8-KMaterial AgreementsFinancial EventsExhibits & Filings

INTUIT INC. 8-K Report, Material Agreement (Jan 12, 2026)

Filed January 12, 2026For Securities:INTU

Summary

Intuit Inc. (INTU) has entered into a new Credit Agreement, replacing its previous facility from February 2024. This new agreement establishes a $2.2 billion unsecured revolving credit facility with a maturity date of January 9, 2031. The facility provides significant financial flexibility for working capital and general corporate purposes, and can be increased up to $4 billion under certain conditions. This proactive step demonstrates Intuit's commitment to maintaining strong liquidity and operational readiness, especially as it anticipates potential utilization for seasonal needs like early refund processing in fiscal year 2026. The terms of the new credit facility indicate favorable borrowing rates tied to market benchmarks like SOFR, with margins that vary based on Intuit's credit rating, suggesting a healthy financial standing. The inclusion of both USD and foreign currency options, along with the ability to extend maturity, further enhances its strategic financial management capabilities.

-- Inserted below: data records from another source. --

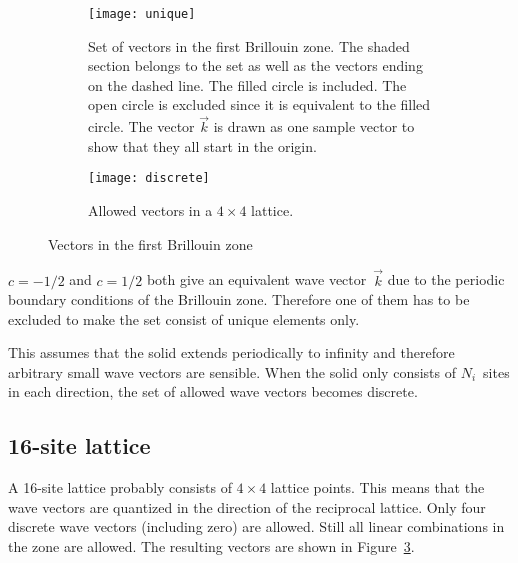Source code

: \documentclass[11pt, english, fleqn, DIV=15, headinclude, BCOR=1cm]{scrartcl}
\begin{document}
\begin{figure}[htbp]
    \begin{subfigure}[t]{.5\linewidth}
        \centering
        \texttt{[image: unique]}
        \caption{%
            Set of vectors in the first Brillouin zone. The shaded section belongs
            to the set as well as the vectors ending on the dashed line. The filled
            circle is included. The open circle is excluded since it is equivalent
            to the filled circle. The vector $\vec k$ is drawn as one sample vector
            to show that they all start in the origin.
        }
        \label{fig:unique}
    \end{subfigure}
    \begin{subfigure}[t]{.5\linewidth}
        \centering
        \texttt{[image: discrete]}
        \caption{%
            Allowed vectors in a $4 \times 4$ lattice.
        }
        \label{fig:discrete}
    \end{subfigure}
    \caption{%
        Vectors in the first Brillouin zone
    }
\end{figure}

$c = - 1/2$ and $c = 1/2$ both give an equivalent wave vector~$\vec k$ due to
the periodic boundary conditions of the Brillouin zone. Therefore one of them
has to be excluded to make the set consist of unique elements only.

This assumes that the solid extends periodically to infinity and therefore
arbitrary small wave vectors are sensible. When the solid only consists of
$N_i$~sites in each direction, the set of allowed wave vectors becomes
discrete.

\subsection{16-site lattice}

A 16-site lattice probably consists of $4 \times 4$ lattice points. This means
that the wave vectors are quantized in the direction of the reciprocal lattice.
Only four discrete wave vectors (including zero) are allowed. Still all linear
combinations in the zone are allowed. The resulting vectors are shown in
Figure~\ref{fig:discrete}.
\end{document}
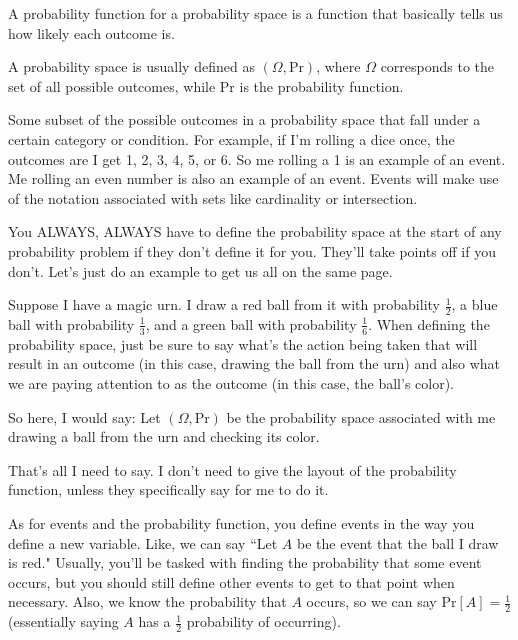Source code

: \documentclass[11pt]{scrartcl}
\begin{document}
\begin{definition}
    A probability function for a probability space is a function that basically tells us how likely each outcome is.
\end{definition}

A probability space is usually defined as $(\Omega, \text{Pr})$, where $\Omega$ corresponds to the set of all possible outcomes, while Pr is the probability function.

\begin{definition}[Event]
    Some subset of the possible outcomes in a probability space that fall under a certain category or condition. For example, if I'm rolling a dice once, the outcomes are I get 1, 2, 3, 4, 5, or 6. So me rolling a 1 is an example of an event. Me rolling an even number is also an example of an event. Events will make use of the notation associated with sets like cardinality or intersection.
\end{definition}

\begin{caveat}
    You ALWAYS, ALWAYS have to define the probability space at the start of any probability problem if they don't define it for you. They'll take points off if you don't. Let's just do an example to get us all on the same page.
\end{caveat}

Suppose I have a magic urn. I draw a red ball from it with probability $\frac{1}{2}$, a blue ball with probability $\frac{1}{3}$, and a green ball with probability $\frac{1}{6}$. When defining the probability space, just be sure to say what's the action being taken that will result in an outcome (in this case, drawing the ball from the urn) and also what we are paying attention to as the outcome (in this case, the ball's color).

So here, I would say: Let $(\Omega, \text{Pr})$ be the probability space associated with me drawing a ball from the urn and checking its color.

That's all I need to say. I don't need to give the layout of the probability function, unless they specifically say for me to do it.

As for events and the probability function, you define events in the way you define a new variable. Like, we can say ``Let $A$ be the event that the ball I draw is red." Usually, you'll be tasked with finding the probability that some event occurs, but you should still define other events to get to that point when necessary. Also, we know the probability that $A$ occurs, so we can say $\text{Pr}[A] = \frac{1}{2}$ (essentially saying $A$ has a $\frac{1}{2}$ probability of occurring).
\end{document}
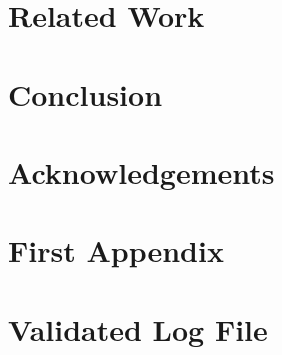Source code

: \documentclass[english]{llncs}
\begin{document}
\section{Related Work}
\label{related}



\section{Conclusion}
\label{conclusion}


\section{Acknowledgements}
\label{acknowledgements}



\nocite{*}


\appendix
\section{First Appendix}
\section{Validated Log File}
\label{logfile}

\end{document}

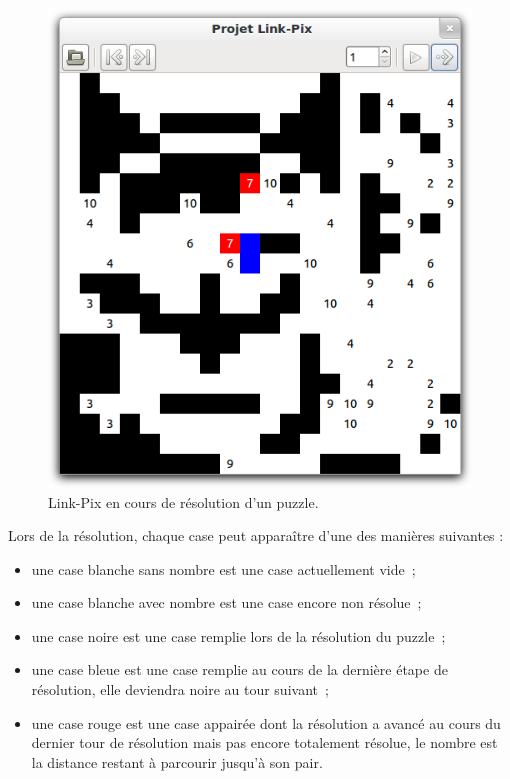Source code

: \begin{figure}[h!]
      \centering
      \includegraphics[scale=0.5]{gui-4}
      \caption{Link-Pix en cours de résolution d'un puzzle.}
\end{figure}

Lors de la résolution, chaque case peut apparaître d'une des manières suivantes :
\begin{itemize}
	\item une case blanche sans nombre est une case actuellement vide~;
	\item une case blanche avec nombre est une case encore non résolue~;
	\item une case noire est une case remplie lors de la résolution du puzzle~;
	\item une case bleue est une case remplie au cours de la dernière étape de résolution, elle deviendra noire au tour suivant~;
	\item une case rouge est une case appairée dont la résolution a avancé au cours du dernier tour de résolution mais pas encore totalement résolue, le nombre est la distance restant à parcourir jusqu'à son pair.
\end{itemize}

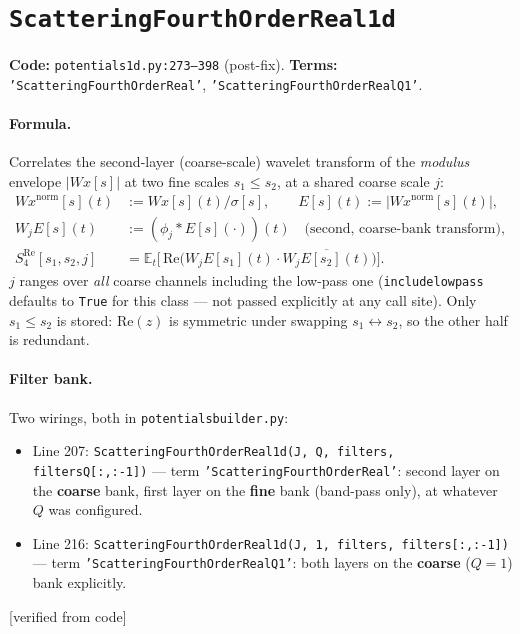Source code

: \documentclass[11pt]{article}
\newcommand{\E}{\mathbb{E}}
\newcommand{\Wx}{W\!x}
\newcommand{\code}[1]{\texttt{#1}}
\renewcommand{\_}{\origunderscore\allowbreak} %
\newcommand{\verified}{\textcolor{blue!50!black}{[verified from code]}}
\begin{document}
\section{\code{Scattering\_Fourth\_Order\_Real\_1d}}
\label{sec:s4real}
\textbf{Code:} \code{potentials\_1d.py:273--398} (post-fix). \quad
\textbf{Terms:} \code{'Scattering\_Fourth\_Order\_Real'}, \code{'Scattering\_Fourth\_Order\_Real\_Q1'}.

\paragraph{Formula.} Correlates the second-layer (coarse-scale) wavelet
transform of the \emph{modulus} envelope $|\Wx[s]|$ at two fine scales
$s_1 \le s_2$, at a shared coarse scale $j$:
\begin{align}
  \Wx^{\text{norm}}[s](t) &:= \Wx[s](t)/\sigma[s], \qquad
  E[s](t) := |\Wx^{\text{norm}}[s](t)|, \\
  W_j E[s](t) &:= (\phi_j * E[s](\cdot))(t) \quad \text{(second, coarse-bank transform)}, \\
  S_4^{\text{Re}}[s_1,s_2,j] &= \E_t\Big[\,\mathrm{Re}\big(W_j E[s_1](t)\cdot \overline{W_j E[s_2](t)}\big)\Big].
\end{align}
$j$ ranges over \emph{all} coarse channels including the low-pass one
(\code{include\_lowpass} defaults to \code{True} for this class — not passed
explicitly at any call site). Only $s_1\le s_2$ is stored: $\mathrm{Re}(z)$ is
symmetric under swapping $s_1\!\leftrightarrow\!s_2$, so the other half is
redundant.

\paragraph{Filter bank.} Two wirings, both in \code{potentials\_builder.py}:
\begin{itemize}
  \item Line 207: \code{Scattering\_Fourth\_Order\_Real\_1d(J, Q, filters, filters\_Q[:,:-1])}
        — term \code{'Scattering\_Fourth\_Order\_Real'}: second layer on the
        \textbf{coarse} bank, first layer on the \textbf{fine} bank (band-pass
        only), at whatever $Q$ was configured.
  \item Line 216: \code{Scattering\_Fourth\_Order\_Real\_1d(J, 1, filters, filters[:,:-1])}
        — term \code{'Scattering\_Fourth\_Order\_Real\_Q1'}: both layers on the
        \textbf{coarse} ($Q=1$) bank explicitly.
\end{itemize}
\verified
\end{document}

While no funds have been drawn yet, this new facility ensures Intuit is well-positioned to manage its financial obligations and pursue growth opportunities.

Key Highlights

  • 1Intuit Inc. entered into a new $2.2 billion unsecured revolving credit facility, replacing its prior agreement.
  • 2The new facility has a maturity date of January 9, 2031, providing long-term financial flexibility.
  • 3The company has the option to increase the facility's commitments up to a total of $4 billion.
  • 4Proceeds are designated for working capital and general corporate purposes, including potential use for early refund processing.
  • 5Borrowing interest rates are tied to SOFR or alternate base rates with competitive margins, varying based on credit rating.
  • 6The facility supports borrowings in both U.S. Dollars and specified foreign currencies.
  • 7The agreement includes customary covenants, such as a maximum consolidated leverage ratio requirement.